Problem/Motivation
Html::load() + Html::serialize() produces different output across environments.
Steps to reproduce
use Drupal\Component\Utility\Html;
$source = <<<EOT
<table>
<tr>
<td>L</td>
<td>R</td>
</tr>
</table>
EOT;
$document = Html::load($source);
$out = Html::serialize($document);
var_export($out);
Run this in different environments.
Sometimes the output is like so:
<table>
<tr>
<td>L</td>
<td>R</td>
</tr>
</table>
Other times it is like so:
<table><tr><td>L</td>
<td>R</td>
</tr></table>
This has no practical effect in most cases, but it causes inconsistency in unit tests.
(Unforutnately I can't tell which differences in the env cause this inconsistency)
Proposed resolution
Pass either LIBXML_HTML_NODEFDTD or LIBXML_NOBLANKS to DOMDocument->loadHTML(), inside Html::load().
One of them consistently removes these line breaks, the other consistently preserves them.
If BC is a concern, we could add an optional parameter to Html::load(), to control this behavior.
And then in FilterHtml we could provide this parameter.
Remaining tasks
User interface changes
API changes
Data model changes
Release notes snippet
Comment | File | Size | Author |
---|---|---|---|
#19 | 3204929-19.patch | 1.51 KB | longwave |
#14 | 3204929-14.patch | 484 bytes | longwave |
#15 | 3204929-15.patch | 762 bytes | longwave |
Comments
Comment #2
cilefen CreditAttribution: cilefen commentedInteresting! I suppose it is something to do with the system's libxml.
Comment #3
longwaveCan you describe the two different environments a bit (OS, PHP version, etc), it may give someone enough info to find the root cause.
Comment #4
donquixote CreditAttribution: donquixote commentedPossibly.

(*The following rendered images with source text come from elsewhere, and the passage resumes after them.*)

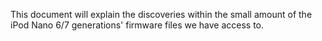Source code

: This document will explain the discoveries within the small amount of the iPod Nano 6/7 generations' firmware files we have access to.
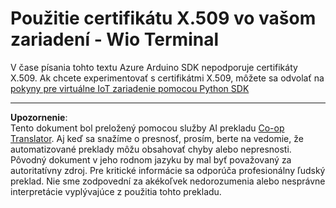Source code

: <!--
CO_OP_TRANSLATOR_METADATA:
{
  "original_hash": "8a74f789f3c1bf41a13c007190360c19",
  "translation_date": "2025-08-28T11:18:53+00:00",
  "source_file": "2-farm/lessons/6-keep-your-plant-secure/wio-terminal-x509.md",
  "language_code": "sk"
}
-->
# Použitie certifikátu X.509 vo vašom zariadení - Wio Terminal

V čase písania tohto textu Azure Arduino SDK nepodporuje certifikáty X.509. Ak chcete experimentovať s certifikátmi X.509, môžete sa odvolať na [pokyny pre virtuálne IoT zariadenie pomocou Python SDK](single-board-computer-x509.md)

---

**Upozornenie**:  
Tento dokument bol preložený pomocou služby AI prekladu [Co-op Translator](https://github.com/Azure/co-op-translator). Aj keď sa snažíme o presnosť, prosím, berte na vedomie, že automatizované preklady môžu obsahovať chyby alebo nepresnosti. Pôvodný dokument v jeho rodnom jazyku by mal byť považovaný za autoritatívny zdroj. Pre kritické informácie sa odporúča profesionálny ľudský preklad. Nie sme zodpovední za akékoľvek nedorozumenia alebo nesprávne interpretácie vyplývajúce z použitia tohto prekladu.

But I was not able to put my finger on it.
So, the PHP extensions are not so different.
I suspect the main difference lies in libxml libraries installed on system level.
Comparing
apt-cache policy libxml2
Comment #5
donquixote CreditAttribution: donquixote commentedBtw I doubt that it has anything to do with php version.
There is no difference between versions here: https://3v4l.org/2jSIa
Comment #6
donquixote CreditAttribution: donquixote commentedhttps://stackoverflow.com/a/36710186/246724
Comment #7
donquixote CreditAttribution: donquixote commentedSo I can confirm that the change is due to the version of the libxml2 library on system level (NOT the php extension).
old: libxml2 2.9.4. Here the line breaks were removed.
new: libxml2 2.9.10. Here the line breaks remain, unless a specific parameter is provided to remove them.
If we want to standardize, we should replicate the behavior from the newer version.
This can be done by passing LIBXML_HTML_NODEFDTD to DOMDocument->loadHTML().
Comment #8
cilefen CreditAttribution: cilefen commentedThat sounds like a plan.
Comment #9
donquixote CreditAttribution: donquixote commentedCould be this commit in libxml2:
https://gitlab.gnome.org/GNOME/libxml2/-/commit/f933c898132f20a50ba39ac6...
Comment #11
longwaveI think I am running into this in existing tests when working on #2441811: Upgrade filter system to HTML5 - that issue would fix this one by using a fixed PHP library for HTML parsing and serialization so any differences should be removed.
Comment #14
longwaveIt's possible this is now affecting core as I get the same failures locally as in HEAD: https://www.drupal.org/pift-ci-job/2431849
Attached patch fixes the filter module tests locally, so let's see how this goes on DrupalCI.
Comment #15
longwaveComment #16
longwaveIf this does fix the tests, as per #7 we should decide whether we want to keep the old behaviour with this flag, or enforce the new behaviour with the other flag and update the tests to match.
Comment #17
andypostLooking at commit https://gitlab.gnome.org/GNOME/libxml2/-/commit/f933c898132f20a50ba39ac6... it looks like #15 should be enough to keep consistency within libxml2 versions
Comment #19
longwaveA similar fix is required for Drupal\Tests\layout_discovery\Kernel\LayoutTest.
I can't reproduce either of the FunctionalJavascript failures locally.
Comment #20
catchIMO if this fixes the tests, let's commit this and open a follow-up for removing the flag (or not if we eventually decided not to).
Comment #22
Spokjei think this patch had given all it can give on fixing the errors in HEAD that are related to this issue.
The remaining failures:
- Seem unrelated to the this patch
- Can't be reproduced locally
So I _think_ they are CI-env related.
I think we should commit this and find out (with the DA) what's going on with the remaining 3 failures.
Bumping priority to Critical, since it's related to failing HEADs.
Comment #26
catchCommitted/pushed to 10.1.x and cherry-picked back through to 9.4.x, thanks!
Comment #27
longwaveOpened #3298822: Preserve whitespace in DOMDocument::loadHTML() calls as followup discussion.